By Nikki Barnes, Head of Implementations
October 22, 2025
In times where HR leaders are being asked to tighten their belts, their eyes go to expensive software, and the Candidate Relationship Manager (CRM) is often assessed to see if there is truly a value. The recruiting CRM is generally the face of recruiting in the tech stack. It is the career site, the lead collection and the campaign tool, but it can often be ignored and underutilized. If you are looking at your CRM thinking, "We could probably cut this and save some money," then let's chat.
Here are five things I would look at improving before throwing out my CRM:
1. Automation – Most CRMs have the technology to automate communications and tasks. Have you leveraged drip campaigns, email blasts, text campaigns (if you have texting), interview scheduling and status updates? I challenge you to review your current process to see what administrative tasks are done manually and if they can be automated. In today’s market, there is an influx of candidates, and sourcing may not be needed as much, so think about how you can use automation to make the administrative burden on the recruiter or coordinators easier.
2. AI Agents – Investigate whether your CRM vendor offers AI agents for tasks that cannot be automated using conventional methods. Sometimes a small investment in an AI agent will save your company large amounts of money in overhead. While looking into these agents, I would caution you to also think about the candidate's experience. Sometimes saving on overhead will come at the expense of the candidate, and when the market shifts back to favoring candidates (like during 2021-2023 when candidates were ghosting employers), you will want to ensure that those candidates return.

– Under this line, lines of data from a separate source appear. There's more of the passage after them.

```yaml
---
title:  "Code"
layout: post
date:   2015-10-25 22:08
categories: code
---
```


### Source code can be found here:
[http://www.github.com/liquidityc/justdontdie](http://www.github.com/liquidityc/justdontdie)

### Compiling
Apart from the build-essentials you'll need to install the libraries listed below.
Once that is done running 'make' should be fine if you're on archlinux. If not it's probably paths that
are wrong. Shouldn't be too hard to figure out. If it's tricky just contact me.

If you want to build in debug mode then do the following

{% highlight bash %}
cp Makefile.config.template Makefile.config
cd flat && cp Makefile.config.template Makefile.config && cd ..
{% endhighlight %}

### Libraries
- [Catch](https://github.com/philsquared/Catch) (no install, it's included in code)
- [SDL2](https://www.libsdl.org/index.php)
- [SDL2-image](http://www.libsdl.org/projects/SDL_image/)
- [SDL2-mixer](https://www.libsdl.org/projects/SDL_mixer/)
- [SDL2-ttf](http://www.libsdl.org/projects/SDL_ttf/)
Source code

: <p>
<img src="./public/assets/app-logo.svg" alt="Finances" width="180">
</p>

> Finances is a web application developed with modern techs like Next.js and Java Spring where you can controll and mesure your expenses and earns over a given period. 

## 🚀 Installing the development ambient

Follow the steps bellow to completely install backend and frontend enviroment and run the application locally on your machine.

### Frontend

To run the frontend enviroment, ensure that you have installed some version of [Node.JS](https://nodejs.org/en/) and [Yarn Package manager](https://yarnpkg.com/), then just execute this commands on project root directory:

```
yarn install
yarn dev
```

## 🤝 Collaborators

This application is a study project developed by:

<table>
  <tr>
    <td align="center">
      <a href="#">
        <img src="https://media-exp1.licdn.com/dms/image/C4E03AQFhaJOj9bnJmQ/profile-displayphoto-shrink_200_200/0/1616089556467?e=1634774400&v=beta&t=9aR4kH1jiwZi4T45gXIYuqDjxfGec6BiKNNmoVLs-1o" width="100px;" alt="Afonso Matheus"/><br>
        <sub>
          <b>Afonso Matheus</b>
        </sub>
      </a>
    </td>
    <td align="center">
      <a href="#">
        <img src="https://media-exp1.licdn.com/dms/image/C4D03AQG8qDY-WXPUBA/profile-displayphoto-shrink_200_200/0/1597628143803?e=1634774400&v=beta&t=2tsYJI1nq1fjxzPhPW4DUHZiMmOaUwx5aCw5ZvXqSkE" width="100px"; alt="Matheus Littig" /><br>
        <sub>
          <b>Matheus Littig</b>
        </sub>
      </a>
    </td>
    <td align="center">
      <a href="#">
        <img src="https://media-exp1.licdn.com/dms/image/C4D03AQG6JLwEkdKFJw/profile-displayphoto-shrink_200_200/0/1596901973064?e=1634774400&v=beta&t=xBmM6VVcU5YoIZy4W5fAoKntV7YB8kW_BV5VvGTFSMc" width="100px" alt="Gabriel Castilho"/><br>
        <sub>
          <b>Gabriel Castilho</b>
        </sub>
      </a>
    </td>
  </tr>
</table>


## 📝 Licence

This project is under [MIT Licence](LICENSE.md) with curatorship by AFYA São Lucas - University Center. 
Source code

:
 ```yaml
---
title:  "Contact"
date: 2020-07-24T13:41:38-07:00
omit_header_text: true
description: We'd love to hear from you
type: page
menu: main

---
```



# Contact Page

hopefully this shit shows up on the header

3. Integrations – The backbone of a successful tech stack is dependent on solid integrations. If your CRM does not have a bi-directional feed with your Applicant Tracking System (ATS), a recruiter is going to see it as just another system on their long list of systems to navigate . In my experience, CRM adoption will increase when recruiters see that the system will save them time. Recruiters are managing hundreds – and sometimes thousands – of candidates at a time. It’s asking a lot when you’re expecting them to toggle multiple systems to try and manage the process. The moment they see something that will slow them down is the moment you have lost them. Other integrations that would make their life easier are job posting feeds supporting remote jobs, employee data feeds, Single Sign On (SSO) and user feeds for hiring managers.
4. Process & Adoption – Process goes hand in hand with integrations. When you are looking at your overall recruiting process, is it a free-for-all where recruiters follow the business or is it guided by a process and policy where recruiters lead the business? All too often recruiting is driven by the business when they need to be a strategic partner. A recruiting process that is designed and outlined with the CRM in mind will provide metric points for value analysis, visibility to optimize and automate and the ability to infuse your company values.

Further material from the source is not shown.